[Stored data entries]
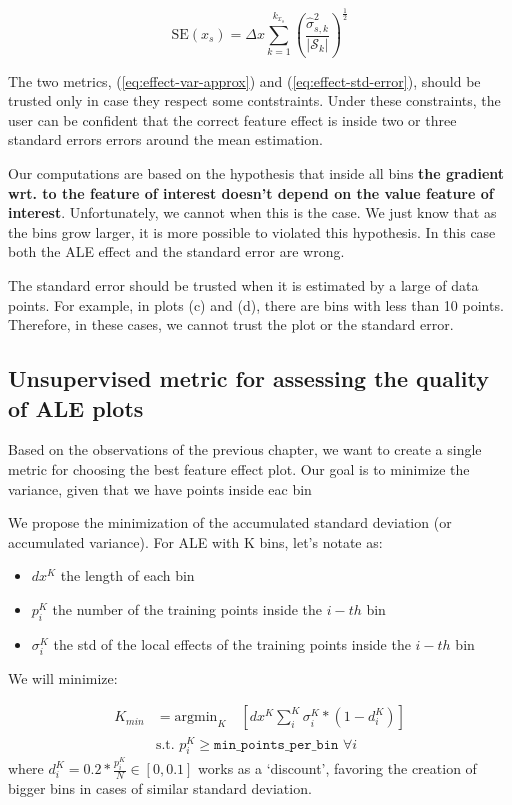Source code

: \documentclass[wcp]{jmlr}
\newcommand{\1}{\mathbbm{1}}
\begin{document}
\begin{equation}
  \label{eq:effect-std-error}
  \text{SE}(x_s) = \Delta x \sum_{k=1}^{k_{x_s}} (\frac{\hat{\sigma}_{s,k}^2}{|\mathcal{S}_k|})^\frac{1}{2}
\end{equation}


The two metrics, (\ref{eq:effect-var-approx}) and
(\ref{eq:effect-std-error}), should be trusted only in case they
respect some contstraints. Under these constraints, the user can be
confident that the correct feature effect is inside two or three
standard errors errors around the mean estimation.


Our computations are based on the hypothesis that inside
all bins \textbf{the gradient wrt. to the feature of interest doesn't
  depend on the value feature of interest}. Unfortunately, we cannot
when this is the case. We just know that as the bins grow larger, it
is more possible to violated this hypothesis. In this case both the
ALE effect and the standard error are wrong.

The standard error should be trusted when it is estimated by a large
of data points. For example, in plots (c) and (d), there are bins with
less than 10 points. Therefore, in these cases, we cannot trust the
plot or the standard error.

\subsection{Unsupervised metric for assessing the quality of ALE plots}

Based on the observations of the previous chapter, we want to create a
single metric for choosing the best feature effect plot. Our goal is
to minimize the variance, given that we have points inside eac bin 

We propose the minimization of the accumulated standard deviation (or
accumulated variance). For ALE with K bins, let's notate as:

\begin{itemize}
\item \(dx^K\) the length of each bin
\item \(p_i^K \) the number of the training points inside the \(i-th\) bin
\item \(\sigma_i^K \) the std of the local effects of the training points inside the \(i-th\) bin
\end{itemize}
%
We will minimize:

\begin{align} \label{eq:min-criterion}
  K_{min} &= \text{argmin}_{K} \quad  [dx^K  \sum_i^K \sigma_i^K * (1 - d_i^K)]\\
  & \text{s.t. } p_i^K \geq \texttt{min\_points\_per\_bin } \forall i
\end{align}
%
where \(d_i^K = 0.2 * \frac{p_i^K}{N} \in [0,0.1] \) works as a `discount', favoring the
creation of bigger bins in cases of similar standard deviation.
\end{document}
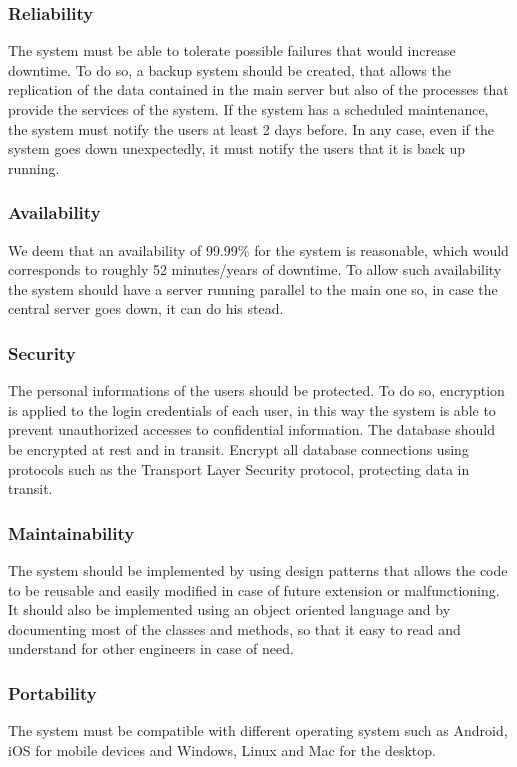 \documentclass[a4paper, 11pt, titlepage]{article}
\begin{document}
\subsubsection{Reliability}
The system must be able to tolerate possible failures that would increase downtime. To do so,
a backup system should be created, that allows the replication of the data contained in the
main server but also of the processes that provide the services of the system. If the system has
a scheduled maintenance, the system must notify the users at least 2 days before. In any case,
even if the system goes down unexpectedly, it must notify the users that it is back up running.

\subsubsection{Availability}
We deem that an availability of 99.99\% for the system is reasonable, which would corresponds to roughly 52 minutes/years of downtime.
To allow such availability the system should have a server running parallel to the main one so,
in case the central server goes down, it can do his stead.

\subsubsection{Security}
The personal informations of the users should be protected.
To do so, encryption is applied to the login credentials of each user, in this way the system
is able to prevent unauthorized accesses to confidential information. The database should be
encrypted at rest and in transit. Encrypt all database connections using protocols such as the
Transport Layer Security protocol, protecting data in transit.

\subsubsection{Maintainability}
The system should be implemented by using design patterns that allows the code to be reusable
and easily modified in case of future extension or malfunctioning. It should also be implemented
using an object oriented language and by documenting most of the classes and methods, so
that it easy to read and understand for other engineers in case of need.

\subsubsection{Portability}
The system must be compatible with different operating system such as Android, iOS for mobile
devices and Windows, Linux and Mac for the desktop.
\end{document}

Task to carry out => Each line of the records with the word "minimize" in it is to be copied.

Answer for the task =>
to minimize the variance, given that we have points inside eac bin 
We will minimize:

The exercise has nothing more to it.